Many of the reported cases on the matter of postponement of limitation periods relate to fraud, concealment or the person under investigation wilfully hiding something, for example hiding an asset or transaction from a Trustee, which relates to section 32(1) of the LA 1980.

A postponement of the limitation period operates to delay the start of the limitation period until a certain date.

In Giles v Rhind [2009] a concealment of a transaction defrauding creditors under section 423 of the Act was alleged and the Court held that this was a breach of duty under section 32 of the LA 1980 and hence the running of the time limit was postponed. In Horner v Allison [2014] the Judge allowed an extension of the limitation period in a claim for deceit under s32(1) of the LA 1980 as the claimant could not, with reasonable diligence, have discovered the fraud until a specific date and hence the limitation ran from that date of discovery.

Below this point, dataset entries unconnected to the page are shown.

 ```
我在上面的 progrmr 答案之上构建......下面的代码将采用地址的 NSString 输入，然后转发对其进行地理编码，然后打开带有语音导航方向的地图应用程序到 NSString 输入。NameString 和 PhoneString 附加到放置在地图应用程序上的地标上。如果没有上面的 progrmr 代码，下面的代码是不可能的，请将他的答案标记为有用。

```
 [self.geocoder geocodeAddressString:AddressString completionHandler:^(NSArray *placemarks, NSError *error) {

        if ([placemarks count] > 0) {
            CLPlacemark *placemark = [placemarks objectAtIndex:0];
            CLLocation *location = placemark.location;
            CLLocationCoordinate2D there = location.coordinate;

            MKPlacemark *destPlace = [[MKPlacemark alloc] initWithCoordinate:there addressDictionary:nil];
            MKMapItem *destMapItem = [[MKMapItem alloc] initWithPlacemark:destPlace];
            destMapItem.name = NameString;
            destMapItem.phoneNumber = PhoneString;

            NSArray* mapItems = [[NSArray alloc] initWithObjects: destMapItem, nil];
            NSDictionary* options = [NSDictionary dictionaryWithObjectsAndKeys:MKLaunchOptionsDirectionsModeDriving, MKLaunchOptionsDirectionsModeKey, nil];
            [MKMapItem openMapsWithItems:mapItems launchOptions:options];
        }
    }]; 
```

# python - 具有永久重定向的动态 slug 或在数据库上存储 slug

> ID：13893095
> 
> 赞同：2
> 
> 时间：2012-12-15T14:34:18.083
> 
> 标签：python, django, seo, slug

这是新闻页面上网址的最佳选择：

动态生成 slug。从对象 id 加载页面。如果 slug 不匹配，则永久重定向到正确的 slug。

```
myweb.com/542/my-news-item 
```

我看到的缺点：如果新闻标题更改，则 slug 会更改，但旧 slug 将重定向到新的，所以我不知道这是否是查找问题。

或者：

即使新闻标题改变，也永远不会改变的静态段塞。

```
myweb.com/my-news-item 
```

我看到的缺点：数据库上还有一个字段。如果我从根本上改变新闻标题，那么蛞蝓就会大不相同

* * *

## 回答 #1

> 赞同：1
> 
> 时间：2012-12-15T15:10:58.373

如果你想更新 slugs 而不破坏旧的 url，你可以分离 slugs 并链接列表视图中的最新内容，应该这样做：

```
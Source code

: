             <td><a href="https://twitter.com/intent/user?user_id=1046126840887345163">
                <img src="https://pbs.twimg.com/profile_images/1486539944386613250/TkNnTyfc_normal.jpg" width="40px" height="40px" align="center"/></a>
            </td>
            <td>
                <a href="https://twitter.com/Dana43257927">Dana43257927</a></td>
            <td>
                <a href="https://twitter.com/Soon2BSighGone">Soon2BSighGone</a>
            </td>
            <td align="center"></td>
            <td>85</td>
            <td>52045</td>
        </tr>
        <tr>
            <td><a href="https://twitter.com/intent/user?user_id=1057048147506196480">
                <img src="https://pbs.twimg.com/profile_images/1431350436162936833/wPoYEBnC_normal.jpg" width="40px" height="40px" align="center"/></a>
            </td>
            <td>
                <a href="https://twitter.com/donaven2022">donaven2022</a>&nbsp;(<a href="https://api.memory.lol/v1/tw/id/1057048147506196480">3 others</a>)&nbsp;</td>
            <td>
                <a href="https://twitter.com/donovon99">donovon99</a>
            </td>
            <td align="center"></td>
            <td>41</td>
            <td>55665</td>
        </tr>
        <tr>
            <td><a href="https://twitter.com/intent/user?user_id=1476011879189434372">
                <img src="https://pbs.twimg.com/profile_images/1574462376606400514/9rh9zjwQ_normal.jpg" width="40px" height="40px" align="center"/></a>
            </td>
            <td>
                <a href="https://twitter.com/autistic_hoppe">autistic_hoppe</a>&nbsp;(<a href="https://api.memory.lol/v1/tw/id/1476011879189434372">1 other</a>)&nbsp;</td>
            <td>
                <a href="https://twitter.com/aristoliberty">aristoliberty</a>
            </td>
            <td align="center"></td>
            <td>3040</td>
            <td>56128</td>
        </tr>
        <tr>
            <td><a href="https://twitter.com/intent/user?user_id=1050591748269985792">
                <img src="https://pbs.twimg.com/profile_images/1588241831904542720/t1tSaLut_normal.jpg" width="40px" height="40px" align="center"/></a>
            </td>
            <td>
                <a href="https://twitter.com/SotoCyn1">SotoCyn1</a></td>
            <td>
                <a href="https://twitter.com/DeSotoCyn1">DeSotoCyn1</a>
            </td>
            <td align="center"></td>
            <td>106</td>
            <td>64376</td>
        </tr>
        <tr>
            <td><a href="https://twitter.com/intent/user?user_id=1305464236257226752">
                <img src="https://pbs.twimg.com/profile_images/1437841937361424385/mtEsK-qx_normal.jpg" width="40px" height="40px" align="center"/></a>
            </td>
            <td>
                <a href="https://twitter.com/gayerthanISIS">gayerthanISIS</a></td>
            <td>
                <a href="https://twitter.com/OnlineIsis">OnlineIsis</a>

The question was not whether the fraud was obvious, but whether the Claimant had discovered it and whether he had proved that he could not have discovered it within a person’s exercise of reasonable diligence. The claimant will bear the burden of showing this.

In Haysport Properties Ltd v Ackerman [2016] an extension of the relevant limitation period was allowed but the court in this case paid attention to a director’s fiduciary duties and a director’s duty to disclose his own misconduct.

In Paragon Finance Plc v DB Thakerar & Co [1998] it was held that the relevant test was when the Claimant could have discovered the concealment and not when it should have discovered it. This may be important for Trustees in the level of investigation they undertake into a bankrupt and his or her estate following their appointment as Trustee.


A failure by a Trustee to take action within the prescribed statutory time limits may be a cause for a professional negligence claim by the creditors of the bankrupt. This of course may have serious financial and reputational ramifications for a Trustee.

On the other side of the coin the decision of Oraki and Oraki v Bramston and Defty [2015] focused on a trustee’s duty to the bankrupt. The court rejected the argument that there is any common law duty of care and confirmed that trustees are simply bound by statutory duties under the Act and hence loss to a bankrupt’s estate and the creditors (rather than to the Bankrupt) should be the predominant focus for a Trustee.


Although there are cases where there has some been some movement on the postponement of limitation periods, it is always a high test and therefore Trustees should always play close attention to and comply with the statutory time-limits for each class of action. It is always advisable for Trustees to obtain good legal advice where necessary when a Trustee is having difficulty in administering a bankrupt’s estate or when they are approaching the end of a time limit.